[Saved data entries]
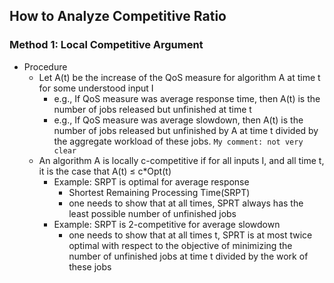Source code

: ## How to Analyze Competitive Ratio

### Method 1: Local Competitive Argument
- Procedure
    - Let A(t) be the increase of the QoS measure for algorithm A at time t for some understood input I
        - e.g., If QoS measure was average response time, then A(t) is the number of jobs released but unfinished at time t
        - e.g., If QoS measure was average slowdown, then A(t) is the number of jobs released but unfinished by A at time t divided by the aggregate workload of these jobs. `My comment: not very clear`
    - An algorithm A is locally c-competitive if for all inputs I, and all time t, it is the case that A(t) &le; c*Opt(t)
        - Example: SRPT is optimal for average response 
            - Shortest Remaining Processing Time(SRPT)
            - one needs to show that at all times, SPRT always has the least possible number of unfinished jobs
        - Example: SRPT is 2-competitive for average slowdown
            - one needs to show that at all times t, SPRT is at most twice optimal with respect to the objective of minimizing the number of unfinished jobs at time t divided by the work of these jobs
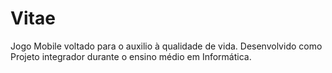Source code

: # Vitae

Jogo Mobile voltado para o auxilio à qualidade de vida. Desenvolvido como Projeto integrador durante o ensino médio em Informática.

Task statement: Which lines above include the string "that"? Show them.

Reply to the exercise:
    - An algorithm A is locally c-competitive if for all inputs I, and all time t, it is the case that A(t) &le; c*Opt(t)
            - one needs to show that at all times, SPRT always has the least possible number of unfinished jobs
            - one needs to show that at all times t, SPRT is at most twice optimal with respect to the objective of minimizing the number of unfinished jobs at time t divided by the work of these jobs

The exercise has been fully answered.